• [EXERCISE]:
Each of the records must appear again, exactly as it was written.
☆ ☆ ☆ ☆
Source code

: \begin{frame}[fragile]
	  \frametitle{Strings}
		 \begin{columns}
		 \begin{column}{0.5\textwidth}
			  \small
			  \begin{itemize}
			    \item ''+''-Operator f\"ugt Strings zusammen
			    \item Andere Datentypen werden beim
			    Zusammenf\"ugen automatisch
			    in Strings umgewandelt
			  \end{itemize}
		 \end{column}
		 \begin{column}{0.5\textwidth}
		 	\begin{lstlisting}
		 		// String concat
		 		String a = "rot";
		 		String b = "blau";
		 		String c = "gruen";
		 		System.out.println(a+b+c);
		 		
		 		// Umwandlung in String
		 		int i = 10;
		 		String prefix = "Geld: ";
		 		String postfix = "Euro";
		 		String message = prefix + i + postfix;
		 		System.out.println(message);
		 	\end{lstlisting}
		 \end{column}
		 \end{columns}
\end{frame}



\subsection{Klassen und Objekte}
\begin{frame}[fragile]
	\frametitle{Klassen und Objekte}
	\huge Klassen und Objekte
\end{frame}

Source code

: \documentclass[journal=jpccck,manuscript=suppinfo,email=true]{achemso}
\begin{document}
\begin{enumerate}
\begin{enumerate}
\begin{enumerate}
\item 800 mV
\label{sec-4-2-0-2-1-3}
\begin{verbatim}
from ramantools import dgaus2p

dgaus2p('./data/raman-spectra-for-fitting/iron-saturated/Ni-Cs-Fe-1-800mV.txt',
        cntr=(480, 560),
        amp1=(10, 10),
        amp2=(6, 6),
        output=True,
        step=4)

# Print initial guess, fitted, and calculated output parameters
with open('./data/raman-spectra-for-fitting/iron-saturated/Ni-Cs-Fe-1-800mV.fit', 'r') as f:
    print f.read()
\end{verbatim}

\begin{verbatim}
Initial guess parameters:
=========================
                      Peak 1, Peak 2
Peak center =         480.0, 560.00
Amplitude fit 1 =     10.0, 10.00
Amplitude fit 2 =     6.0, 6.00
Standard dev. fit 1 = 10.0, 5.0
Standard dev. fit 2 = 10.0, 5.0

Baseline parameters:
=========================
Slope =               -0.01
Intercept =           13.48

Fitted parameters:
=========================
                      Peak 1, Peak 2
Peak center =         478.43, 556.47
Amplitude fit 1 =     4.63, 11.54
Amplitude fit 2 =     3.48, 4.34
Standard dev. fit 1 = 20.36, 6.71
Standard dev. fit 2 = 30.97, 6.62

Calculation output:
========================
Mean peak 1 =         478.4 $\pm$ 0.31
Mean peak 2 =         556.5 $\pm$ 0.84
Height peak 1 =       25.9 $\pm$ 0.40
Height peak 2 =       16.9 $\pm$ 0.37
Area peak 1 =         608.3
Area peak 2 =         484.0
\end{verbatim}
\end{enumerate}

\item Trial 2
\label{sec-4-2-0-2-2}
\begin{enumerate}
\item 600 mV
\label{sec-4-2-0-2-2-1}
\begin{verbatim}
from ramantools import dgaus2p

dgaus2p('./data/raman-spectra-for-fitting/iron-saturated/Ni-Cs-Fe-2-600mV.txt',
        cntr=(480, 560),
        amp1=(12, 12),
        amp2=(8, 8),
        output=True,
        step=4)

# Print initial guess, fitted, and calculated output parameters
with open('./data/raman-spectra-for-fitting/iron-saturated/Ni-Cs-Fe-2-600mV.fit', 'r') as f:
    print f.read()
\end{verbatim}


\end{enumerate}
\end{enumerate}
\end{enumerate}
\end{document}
☆ ☆ ☆ ☆
• [WRITTEN RESPONSE]:
Source code

: \begin{frame}[fragile]
	  \frametitle{Strings}
		 \begin{columns}
		 \begin{column}{0.5\textwidth}
			  \small
			  \begin{itemize}
			    \item ''+''-Operator f\"ugt Strings zusammen
			    \item Andere Datentypen werden beim
			    Zusammenf\"ugen automatisch
			    in Strings umgewandelt
			  \end{itemize}
		 \end{column}
		 \begin{column}{0.5\textwidth}
		 	\begin{lstlisting}
		 		// String concat
		 		String a = "rot";
		 		String b = "blau";
		 		String c = "gruen";
		 		System.out.println(a+b+c);
		 		
		 		// Umwandlung in String
		 		int i = 10;
		 		String prefix = "Geld: ";
		 		String postfix = "Euro";
		 		String message = prefix + i + postfix;
		 		System.out.println(message);
		 	\end{lstlisting}
		 \end{column}
		 \end{columns}
\end{frame}



\subsection{Klassen und Objekte}
\begin{frame}[fragile]
	\frametitle{Klassen und Objekte}
	\huge Klassen und Objekte
\end{frame}

Source code

: \documentclass[journal=jpccck,manuscript=suppinfo,email=true]{achemso}
\begin{document}
\begin{enumerate}
\begin{enumerate}
\begin{enumerate}
\item 800 mV
\label{sec-4-2-0-2-1-3}
\begin{verbatim}
from ramantools import dgaus2p

dgaus2p('./data/raman-spectra-for-fitting/iron-saturated/Ni-Cs-Fe-1-800mV.txt',
        cntr=(480, 560),
        amp1=(10, 10),
        amp2=(6, 6),
        output=True,
        step=4)

# Print initial guess, fitted, and calculated output parameters
with open('./data/raman-spectra-for-fitting/iron-saturated/Ni-Cs-Fe-1-800mV.fit', 'r') as f:
    print f.read()
\end{verbatim}

\begin{verbatim}
Initial guess parameters:
=========================
                      Peak 1, Peak 2
Peak center =         480.0, 560.00
Amplitude fit 1 =     10.0, 10.00
Amplitude fit 2 =     6.0, 6.00
Standard dev. fit 1 = 10.0, 5.0
Standard dev. fit 2 = 10.0, 5.0

Baseline parameters:
=========================
Slope =               -0.01
Intercept =           13.48

Fitted parameters:
=========================
                      Peak 1, Peak 2
Peak center =         478.43, 556.47
Amplitude fit 1 =     4.63, 11.54
Amplitude fit 2 =     3.48, 4.34
Standard dev. fit 1 = 20.36, 6.71
Standard dev. fit 2 = 30.97, 6.62

Calculation output:
========================
Mean peak 1 =         478.4 $\pm$ 0.31
Mean peak 2 =         556.5 $\pm$ 0.84
Height peak 1 =       25.9 $\pm$ 0.40
Height peak 2 =       16.9 $\pm$ 0.37
Area peak 1 =         608.3
Area peak 2 =         484.0
\end{verbatim}
\end{enumerate}

\item Trial 2
\label{sec-4-2-0-2-2}
\begin{enumerate}
\item 600 mV
\label{sec-4-2-0-2-2-1}
\begin{verbatim}
from ramantools import dgaus2p

dgaus2p('./data/raman-spectra-for-fitting/iron-saturated/Ni-Cs-Fe-2-600mV.txt',
        cntr=(480, 560),
        amp1=(12, 12),
        amp2=(8, 8),
        output=True,
        step=4)

# Print initial guess, fitted, and calculated output parameters
with open('./data/raman-spectra-for-fitting/iron-saturated/Ni-Cs-Fe-2-600mV.fit', 'r') as f:
    print f.read()
\end{verbatim}


\end{enumerate}
\end{enumerate}
\end{enumerate}
\end{document}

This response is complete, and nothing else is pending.